[Saved entries]
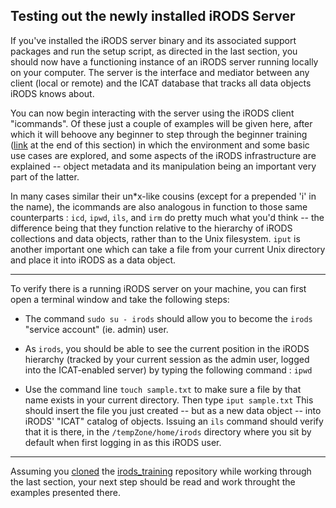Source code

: ## Testing out the newly installed iRODS Server

If you've installed the iRODS server binary and its associated support packages and run the setup script, as directed in the last section, you should now have a functioning instance of an iRODS server running locally on your computer. The server is the interface and mediator between any client (local or remote) and the ICAT database that tracks all data objects iRODS knows about.

You can now begin interacting with the server using the iRODS client "icommands".  Of these just a couple of examples will be given here, after which it will behoove any beginner to step through the beginner training ([link](#endsection) at the end of this section) in which the environment and some basic use cases are explored, and some aspects of the iRODS infrastructure are explained -- object metadata and its manipulation being an important very part of the latter.

In many cases similar their un\*x-like cousins (except for a prepended 'i' in the name), the icommands are also analogous in function to those same counterparts : `icd`, `ipwd`, `ils`, and `irm` do pretty much what you'd think -- the difference being that they function relative to the hierarchy of iRODS collections  and data objects, rather than to the Unix filesystem. `iput` is another important one which can take a file from your current Unix directory and place it into iRODS as a data object.

---

To verify there is a running iRODS server on your machine, you can first open a terminal window and take the following steps:

* The command `sudo su - irods` should allow you to become the `irods` "service account" (ie. admin) user.

* As `irods`, you should be able to see the current position in the iRODS hierarchy (tracked by your current session as the admin user, logged into the ICAT-enabled server) by typing the following command : `ipwd`

* Use the command line `touch sample.txt` to make sure a file by that name exists in your current directory.  Then type `iput sample.txt` This should insert the file you just created -- but as a new data object -- into iRODS' "ICAT" catalog of objects. Issuing an `ils` command should verify that it is there, in the `/tempZone/home/irods` directory where you sit by default when first logging in as this iRODS user.

---
<A name="endsection"></A>
Assuming you [cloned](http://slides.com/irods/ugm2017-getting-started#/2) the [irods_training](https://github.com/irods/irods_training) repository while working through the last section, your next step should be  read and work throught the examples presented there.
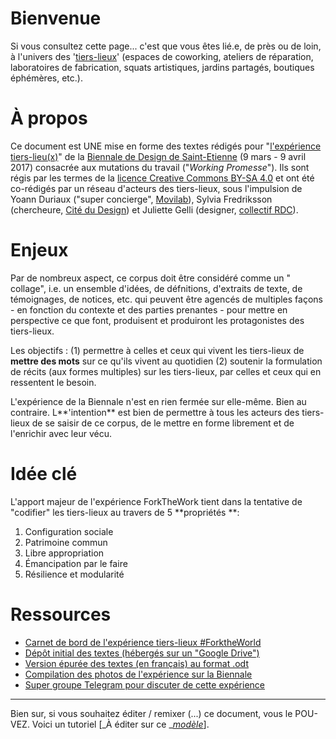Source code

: # Bienvenue

Si vous consultez cette page... c'est que vous êtes lié.e, de près ou de loin, à l'univers des '[tiers-lieux](http://movilab.org/index.php?title=Définition_des_Tiers_Lieux)' \(espaces de coworking, ateliers de réparation, laboratoires de fabrication, squats artistiques, jardins partagés, boutiques éphémères, etc.\).

# À propos

Ce document est UNE mise en forme des textes rédigés pour "[l'expérience tiers-lieu\(x\)](https://archive.is/gkBhw)" de la [Biennale de Design de Saint-Etienne](http://www.biennale-design.com/saint-etienne/2017/fr/home/) \(9 mars - 9 avril 2017\) consacrée aux mutations du travail \("_Working Promesse_"\). Ils sont régis par les termes de la [licence Creative Commons BY-SA 4.0](https://creativecommons.org/licenses/by-sa/4.0/) et ont été co-rédigés par un réseau d'acteurs des tiers-lieux, sous l'impulsion de Yoann Duriaux \("super concierge", [Movilab](http://movilab.org)\),  Sylvia Fredriksson \(chercheure, [Cité du Design](http://www.citedudesign.com/fr/la-recherche/)\) et Juliette Gelli \(designer, [collectif RDC](https://vimeo.com/200720088)\).

# Enjeux

Par de nombreux aspect, ce corpus  doit être considéré comme un " collage", i.e.  un ensemble d'idées,  de défnitions, d'extraits de texte, de témoignages, de notices, etc. qui peuvent être agencés de multiples façons - en fonction du contexte et des parties prenantes - pour mettre en perspective ce que font, produisent et produiront les protagonistes des tiers-lieux.

Les objectifs : \(1\) permettre à celles et ceux qui vivent les tiers-lieux de **mettre des mots** sur ce qu'ils vivent au quotidien \(2\) soutenir la formulation de récits \(aux formes multiples\) sur les tiers-lieux, par celles et ceux qui en ressentent le besoin.

L'expérience de la Biennale n'est en rien fermée sur elle-même. Bien au contraire. L**'intention** est bien de permettre à tous les acteurs des tiers-lieux de se saisir de ce corpus, de le mettre en forme librement et de l'enrichir avec leur vécu.

# Idée clé

L'apport majeur de l'expérience ForkTheWork tient dans la tentative de "codifier" les tiers-lieux au travers de 5 **propriétés **:

1. Configuration sociale
2. Patrimoine commun
3. Libre appropriation
4. Émancipation par le faire
5. Résilience et modularité

# Ressources

* [Carnet de bord de l'expérience tiers-lieux \#ForktheWorld](http://frama.link/BiennaleDesign17-ForkTheWorld)
* [Dépôt initial des textes \(hébergés sur un "Google Drive"\)](http://frama.link/BiennaleDesign17-ForkTheWorld-Expo)
* [Version épurée des textes \(en français\) au format .odt](https://cloud.lamyne.org/s/DpGFiCZAY9IsAG6?path=%2FTextes)
* [Compilation des photos de l'expérience sur la Biennale](https://www.sharypic.com/yii1053jns2jfnd6/all)
* [Super groupe Telegram pour discuter de cette expérience](https://telegram.me/forktheworld)

---

Bien sur, si vous souhaitez éditer / remixer \(...\) ce document, vous le POU-VEZ. Voici un tutoriel \[_À éditer sur ce _[_modèle_](https://handbook.enspiral.com/guides/contributing.html)\].

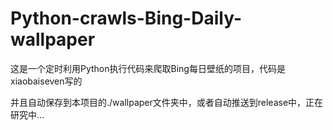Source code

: # Python-crawls-Bing-Daily-wallpaper
这是一个定时利用Python执行代码来爬取Bing每日壁纸的项目，代码是xiaobaiseven写的

并且自动保存到本项目的./wallpaper文件夹中，或者自动推送到release中，正在研究中…
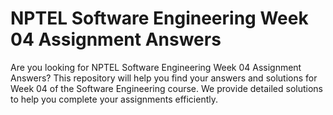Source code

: # NPTEL Software Engineering Week 04 Assignment Answers

Are you looking for NPTEL Software Engineering Week 04 Assignment Answers? This repository will help you find your answers and solutions for Week 04 of the Software Engineering course. We provide detailed solutions to help you complete your assignments efficiently.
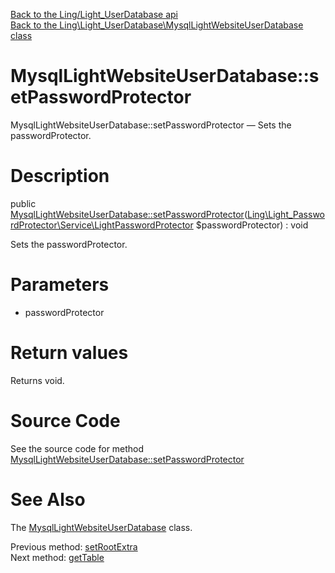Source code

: [Back to the Ling/Light_UserDatabase api](https://github.com/lingtalfi/Light_UserDatabase/blob/master/doc/api/Ling/Light_UserDatabase.md)<br>
[Back to the Ling\Light_UserDatabase\MysqlLightWebsiteUserDatabase class](https://github.com/lingtalfi/Light_UserDatabase/blob/master/doc/api/Ling/Light_UserDatabase/MysqlLightWebsiteUserDatabase.md)


MysqlLightWebsiteUserDatabase::setPasswordProtector
================



MysqlLightWebsiteUserDatabase::setPasswordProtector — Sets the passwordProtector.




Description
================


public [MysqlLightWebsiteUserDatabase::setPasswordProtector](https://github.com/lingtalfi/Light_UserDatabase/blob/master/doc/api/Ling/Light_UserDatabase/MysqlLightWebsiteUserDatabase/setPasswordProtector.md)([Ling\Light_PasswordProtector\Service\LightPasswordProtector](https://github.com/lingtalfi/Light_PasswordProtector/blob/master/doc/api/Ling/Light_PasswordProtector/Service/LightPasswordProtector.md) $passwordProtector) : void




Sets the passwordProtector.




Parameters
================


- passwordProtector

    


Return values
================

Returns void.








Source Code
===========
See the source code for method [MysqlLightWebsiteUserDatabase::setPasswordProtector](https://github.com/lingtalfi/Light_UserDatabase/blob/master/MysqlLightWebsiteUserDatabase.php#L688-L691)


See Also
================

The [MysqlLightWebsiteUserDatabase](https://github.com/lingtalfi/Light_UserDatabase/blob/master/doc/api/Ling/Light_UserDatabase/MysqlLightWebsiteUserDatabase.md) class.

Previous method: [setRootExtra](https://github.com/lingtalfi/Light_UserDatabase/blob/master/doc/api/Ling/Light_UserDatabase/MysqlLightWebsiteUserDatabase/setRootExtra.md)<br>Next method: [getTable](https://github.com/lingtalfi/Light_UserDatabase/blob/master/doc/api/Ling/Light_UserDatabase/MysqlLightWebsiteUserDatabase/getTable.md)<br>

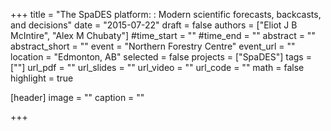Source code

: +++
title = "The SpaDES platform: : Modern scientific forecasts, backcasts, and decisions"
date = "2015-07-22"
draft = false
authors = ["Eliot J B McIntire", "Alex M Chubaty"]
#time_start = ""
#time_end = ""
abstract = ""
abstract_short = ""
event = "Northern Forestry Centre"
event_url = ""
location = "Edmonton, AB"
selected = false
projects = ["SpaDES"]
tags = [""]
url_pdf = ""
url_slides = ""
url_video = ""
url_code = ""
math = false
highlight = true

[header]
image = ""
caption = ""

+++
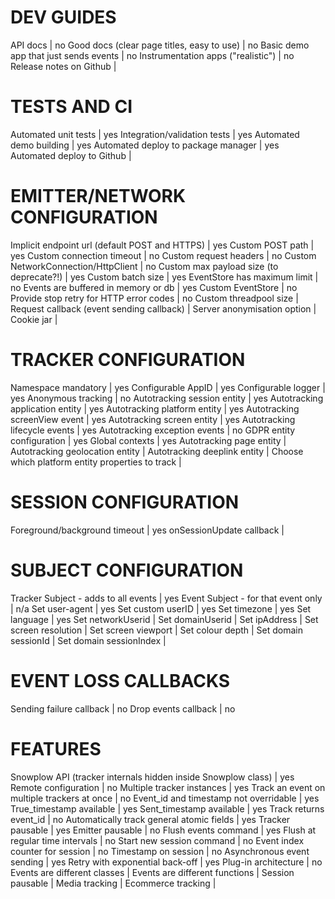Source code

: # DEV GUIDES
API docs | no
Good docs (clear page titles, easy to use) | no
Basic demo app that just sends events | no
Instrumentation apps ("realistic") | no
Release notes on Github | 

# TESTS AND CI
Automated unit tests | yes
Integration/validation tests | yes
Automated demo building | yes
Automated deploy to package manager | yes
Automated deploy to Github | 

# EMITTER/NETWORK CONFIGURATION
Implicit endpoint url (default POST and HTTPS) | yes
Custom POST path | yes
Custom connection timeout | no
Custom request headers | no
Custom NetworkConnection/HttpClient | no
Custom max payload size (to deprecate?!) | yes
Custom batch size | yes
EventStore has maximum limit | no
Events are buffered in memory or db | yes
Custom EventStore | no
Provide stop retry for HTTP error codes | no
Custom threadpool size | 
Request callback (event sending callback) | 
Server anonymisation option | 
Cookie jar | 

# TRACKER CONFIGURATION
Namespace mandatory | yes
Configurable AppID | yes
Configurable logger | yes
Anonymous tracking | no
Autotracking session entity | yes
Autotracking application entity | yes
Autotracking platform entity | yes
Autotracking screenView event | yes
Autotracking screen entity | yes
Autotracking lifecycle events | yes
Autotracking exception events | no
GDPR entity configuration | yes
Global contexts | yes
Autotracking page entity | 
Autotracking geolocation entity | 
Autotracking deeplink entity | 
Choose which platform entity properties to track | 

# SESSION CONFIGURATION
Foreground/background timeout | yes
onSessionUpdate callback | 

# SUBJECT CONFIGURATION
Tracker Subject - adds to all events | yes
Event Subject - for that event only | n/a
Set user-agent | yes
Set custom userID | yes
Set timezone | yes
Set language | yes
Set networkUserid | 
Set domainUserid | 
Set ipAddress | 
Set screen resolution | 
Set screen viewport | 
Set colour depth | 
Set domain sessionId | 
Set domain sessionIndex | 

# EVENT LOSS CALLBACKS
Sending failure callback | no
Drop events callback | no

# FEATURES
Snowplow API (tracker internals hidden inside Snowplow class) | yes
Remote configuration | no
Multiple tracker instances | yes
Track an event on multiple trackers at once | no
Event_id and timestamp not overridable | yes
True_timestamp available | yes
Sent_timestamp available | yes
Track returns event_id | no
Automatically track general atomic fields | yes
Tracker pausable | yes
Emitter pausable | no
Flush events command | yes
Flush at regular time intervals | no
Start new session command | no
Event index counter for session | no
Timestamp on session | no
Asynchronous event sending | yes
Retry with exponential back-off | yes
Plug-in architecture | no
Events are different classes | 
Events are different functions | 
Session pausable | 
Media tracking | 
Ecommerce tracking |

* [Task to complete] Only lines that include "frama" are counted here. Give their number for the records above and add nothing.

* [Exercise answer] 2